Friday, March 21, 2014
I woke up this morning, and I realized that changes are happening. Even if they are small, I can see the changes. My back rolls are disappearing rapidly, and I am very happy about that since that is the part of me that I am most self-conscious about. My first weigh-in is coming up in a little under two weeks, which makes me incredibly nervous but I am actually very excited to step on the scale. I'd say that I am definitely in onederland by now as hard as I've been working, and if I'm not, then I just have to push a little harder to get there. I'm very excited to go to the gym today, because I'm going to strap on my heart rate monitor and I'm going to burn off my cheat meal last night (homemade pizza that I ate just a little too much of).

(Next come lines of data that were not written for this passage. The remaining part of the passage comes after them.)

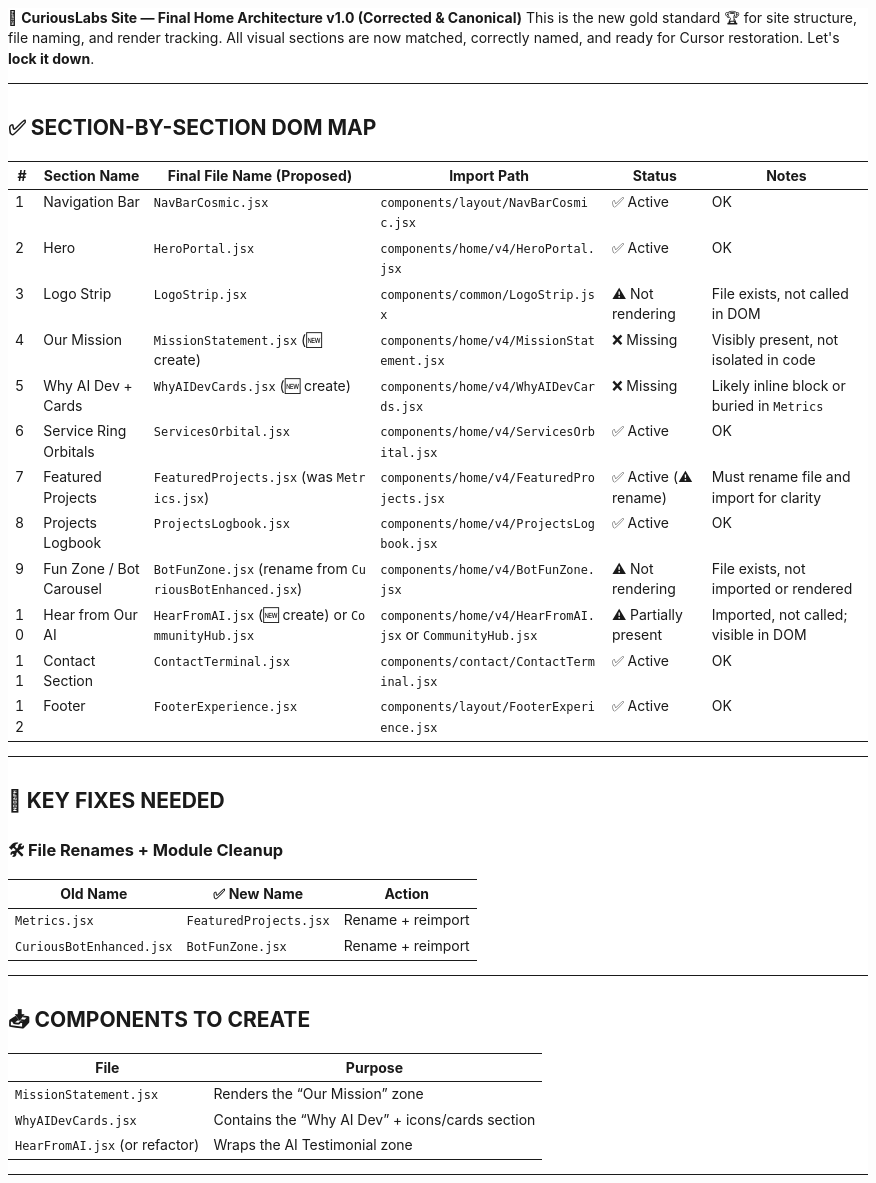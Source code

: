 🧱 **CuriousLabs Site — Final Home Architecture v1.0 (Corrected & Canonical)**
This is the new gold standard 🏆 for site structure, file naming, and render tracking.
All visual sections are now matched, correctly named, and ready for Cursor restoration. Let's **lock it down**.

---

## ✅ SECTION-BY-SECTION DOM MAP

| #  | Section Name            | Final File Name (Proposed)                              | Import Path                                               | Status               | Notes                                      |
| -- | ----------------------- | ------------------------------------------------------- | --------------------------------------------------------- | -------------------- | ------------------------------------------ |
| 1  | Navigation Bar          | `NavBarCosmic.jsx`                                      | `components/layout/NavBarCosmic.jsx`                      | ✅ Active             | OK                                         |
| 2  | Hero                    | `HeroPortal.jsx`                                        | `components/home/v4/HeroPortal.jsx`                       | ✅ Active             | OK                                         |
| 3  | Logo Strip              | `LogoStrip.jsx`                                         | `components/common/LogoStrip.jsx`                         | ⚠️ Not rendering     | File exists, not called in DOM             |
| 4  | Our Mission             | `MissionStatement.jsx` (🆕 create)                      | `components/home/v4/MissionStatement.jsx`                 | ❌ Missing            | Visibly present, not isolated in code      |
| 5  | Why AI Dev + Cards      | `WhyAIDevCards.jsx` (🆕 create)                         | `components/home/v4/WhyAIDevCards.jsx`                    | ❌ Missing            | Likely inline block or buried in `Metrics` |
| 6  | Service Ring Orbitals   | `ServicesOrbital.jsx`                                   | `components/home/v4/ServicesOrbital.jsx`                  | ✅ Active             | OK                                         |
| 7  | Featured Projects       | `FeaturedProjects.jsx` (was `Metrics.jsx`)              | `components/home/v4/FeaturedProjects.jsx`                 | ✅ Active (⚠️ rename) | Must rename file and import for clarity    |
| 8  | Projects Logbook        | `ProjectsLogbook.jsx`                                   | `components/home/v4/ProjectsLogbook.jsx`                  | ✅ Active             | OK                                         |
| 9  | Fun Zone / Bot Carousel | `BotFunZone.jsx` (rename from `CuriousBotEnhanced.jsx`) | `components/home/v4/BotFunZone.jsx`                       | ⚠️ Not rendering     | File exists, not imported or rendered      |
| 10 | Hear from Our AI        | `HearFromAI.jsx` (🆕 create) or `CommunityHub.jsx`      | `components/home/v4/HearFromAI.jsx` or `CommunityHub.jsx` | ⚠️ Partially present | Imported, not called; visible in DOM       |
| 11 | Contact Section         | `ContactTerminal.jsx`                                   | `components/contact/ContactTerminal.jsx`                  | ✅ Active             | OK                                         |
| 12 | Footer                  | `FooterExperience.jsx`                                  | `components/layout/FooterExperience.jsx`                  | ✅ Active             | OK                                         |

---

## 🧩 KEY FIXES NEEDED

### 🛠 File Renames + Module Cleanup

| Old Name                 | ✅ New Name             | Action            |
| ------------------------ | ---------------------- | ----------------- |
| `Metrics.jsx`            | `FeaturedProjects.jsx` | Rename + reimport |
| `CuriousBotEnhanced.jsx` | `BotFunZone.jsx`       | Rename + reimport |

---

## 📥 COMPONENTS TO CREATE

| File                           | Purpose                                         |
| ------------------------------ | ----------------------------------------------- |
| `MissionStatement.jsx`         | Renders the “Our Mission” zone                  |
| `WhyAIDevCards.jsx`            | Contains the “Why AI Dev” + icons/cards section |
| `HearFromAI.jsx` (or refactor) | Wraps the AI Testimonial zone                   |

---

Tonight, I am going to a dinner at my church. I love spending time with my friends there, but I tend to overeat when I'm at things like that so I'm going to be very careful about what I put into my mouth. I need to stay on track and I will not give in to temptations. This is a lifestyle change so I need to remember that this is forever. This isn't just some diet that I'm going to quit when it gets hard. This is my life now, and I need to make it reasonable. That means that if I want to eat macaroni and cheese tonight, I will; but I won't eat a lot of eat. Nothing in small amounts is going to make me fat and make me backtrack. It's all about portion control.